Every year Congress has to pass the National Defense Authorization Act (NDAA), which gives authorization of appropriations and policies for the DoD for the coming year and typically passes with bipartisan support. Historically, significant cuts to the DoD’s budget are not common, at least in part because the department’s bases and programs operate so broadly across the U.S. that proposed cuts tend to lead lawmakers to oppose cuts that would impact their areas, Bloomberg reported. If the proposed 8% annual cuts happen, The Washington Post reported it would be the largest effort to reduce spending in the department in more than a decade.
On Feb. 11, Hegseth said he would “welcome” Musk, whom he called “a great patriot,” and DOGE to the Pentagon to improve efficiency. “There are waste, redundancies and head counts in headquarters that need to be addressed,” Hegseth told reporters at the time, adding: “there’s plenty of places where we want the keen eye of DOGE” to look for efficiency measures, but he said “we’ll do it in coordination, we’re not going to do things that are to the detriment of American operational or tactical capabilities.”
Trump has given mixed messages on Defense spending since taking office in late January. Last week, Trump said he thinks the U.S. could cut the military budget in half at some point in the future, CNBC reported, though Trump said days earlier in a Fox News interview that he wants to raise defense spending.
Around $850 billion. That’s how big the Defense Department’s budget is for fiscal year 2025. The Congressional Budget Office reports that around one-sixth of federal spending goes toward national defense.

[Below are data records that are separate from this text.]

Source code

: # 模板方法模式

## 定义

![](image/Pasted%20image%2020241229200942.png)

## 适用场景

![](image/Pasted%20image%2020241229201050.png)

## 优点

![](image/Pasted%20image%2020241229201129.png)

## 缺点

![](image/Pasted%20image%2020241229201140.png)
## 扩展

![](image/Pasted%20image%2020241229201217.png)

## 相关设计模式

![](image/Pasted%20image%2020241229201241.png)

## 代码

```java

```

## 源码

Musk and DOGE have been making their way through different federal departments with the goals of slashing what it views as wasteful or inefficient spending. As of Monday, the Musk-led agency said it had saved the government $55 billion through things like fraud detection, contract and lease cancellations and regulatory savings. DOGE’s actions are facing constant criticism and legal challenges, though, as Democrats and nonprofit groups argue the agency is going beyond its authority in making cuts and staff reductions, and is illegally gaining access to sensitive government data. DOGE recently scored a legal win, though, when a federal judge Tuesday denied a request from 14 state attorneys general that would have immediately blocked Musk and DOGE from accessing data or firing federal employees.
Share prices of Palantir, a software company and defense contractor, quickly fell about 12% shortly after The Washington Post’s report of Hegseth’s memo about budget cuts came out. Shares closed down 10% on the day at $112.06, erasing almost two weeks of gains.
Here’s Where Trump’s Government Layoffs Are—As DOGE Reportedly Accesses Employee Info At Pentagon (Forbes)
Palantir Stock Suddenly Falls 10% After Report Of Incoming Pentagon Budget Cuts (Forbes)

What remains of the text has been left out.